We can't go back, but we don't want to. Nor can we go on like this much longer. What will emerge from such a transitional phase, when the civic body is so lacking in health (physical, moral, political and economic)?

The Renaissance was not an end in itself, but a bridge between two paradigms (feudalism and modernity). It was a cultural movement that diverted history by rediscovering lost pasts. Today, we do not need newness to cut short capitalist realism, to restore a degraded nature, to achieve greater equality. We have everything necessary for change. We only need the will.

The collective trauma of the pandemic has become an excuse for global capital to accelerate the total commodification of everyday life. Everything is for sale. There is more merchandise than love, more sponsored content than truth. No society in human history has demanded so many people be such active participants in producing the contemporary. No contemporary has ever been so aggressively monetised.

As a coping mechanism, many amongst us have decided to check out from reality altogether; preferring to inhabit tailor-made fantasies and simulations. But only children believe that closing their eyes renders them invisible to monsters. When the monsters are real, closing our eyes rather increases the danger.

Inside Real Review 14

Almost everything we think of as normal and commonplace is about to disappear. This acute flux in the social and material order is a source of grief.

We've spent the last half decade traversing its seven stages, as we mourn the passing of a world we thought we wanted: 2018 marked peak shock (#metoo, BLM, XR).

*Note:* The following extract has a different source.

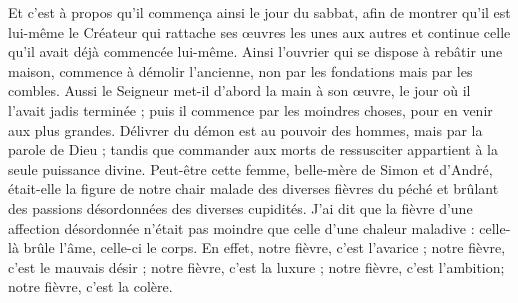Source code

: Et c’est à propos qu’il commença ainsi le jour du sabbat, afin de montrer qu’il est lui-même le Créateur qui rattache ses œuvres les unes aux autres et continue celle qu’il avait déjà commencée lui-même. Ainsi l’ouvrier qui se dispose à rebâtir une maison, commence à démolir l’ancienne, non par les fondations mais par les combles. Aussi le Seigneur met-il d’abord la main à son œuvre, le jour où il l’avait jadis terminée ; puis il commence par les moindres choses, pour en venir aux plus grandes. Délivrer du démon est au pouvoir des hommes, mais par la parole de Dieu ; tandis que commander aux morts de ressusciter appartient à la seule puissance divine. Peut-être cette femme, belle-mère de Simon et d’André, était-elle la figure de notre chair malade des diverses fièvres du péché et brûlant des passions désordonnées des diverses cupidités. J’ai dit que la fièvre d’une affection désordonnée n’était pas moindre que celle d’une chaleur maladive : celle-là brûle l’âme, celle-ci le corps. En effet, notre fièvre, c’est l’avarice ; notre fièvre, c’est le mauvais désir ; notre fièvre, c’est la luxure ; notre fièvre, c’est l’ambition; notre fièvre, c'est la colère.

The pandemic was a period of denial (systemic change cannot be deferred). The cost of living crisis is a moment for anger and bargaining. On the horizon is depression (and recession).

Without the ability to accurately assess reality, it will be impossible to achieve acceptance or hope.

Why is it so hard to escape ourselves and grasp what's real? We spend almost a third of our lives connected to the internet, in a space-time of total internal reflection.

Online lacks any randomness or chance; and this illusion of fate and order is at odds with the actual structure of the universe.

Online we are not social beings but com modified identities; immersed in diluted ideas, weak connections and fleeting emotional states that neither originate within us, nor belong to us. We are possessed by the internet, and so dispossessed of life.

This issue is dedicated to Direct Perception: the quest to disentangle our firsthand knowledge of reality from a worldwide web of inherited fantasies. This involves reasserting the binary relationship between what we can prove exists and what we pretend exists. At one pole is a purely rational description of the cosmos. At the other, a rich cultural soup of narrative. A direct perception of reality emerges from the tension between these two extremes.

Material reality is not always meaningful. Human meaning is not really true. But as a charged exchange, we can tell stories about hardcore science in order to comprehend its truths; and we can acknowledge myth as a symbolic function, stripping their power to distort, misinform and miseducate.

For exactly seven years, this magazine has tried to capture something of what it means to live today. The historical arc

it has traced began with a return to authoritarianism. It has progressed through the gradual collapse of globalisation and the natural world. It described the explosion in misinformation, distrust and magical thinking; the emergence of a new civil rights era, and its counterrevolution.

It has reviewed the death of linear time, progress, and the feeling of living through the end of a great epoch. We now understand that Real Review is a magazine recording the terminal period of capitalist modernity.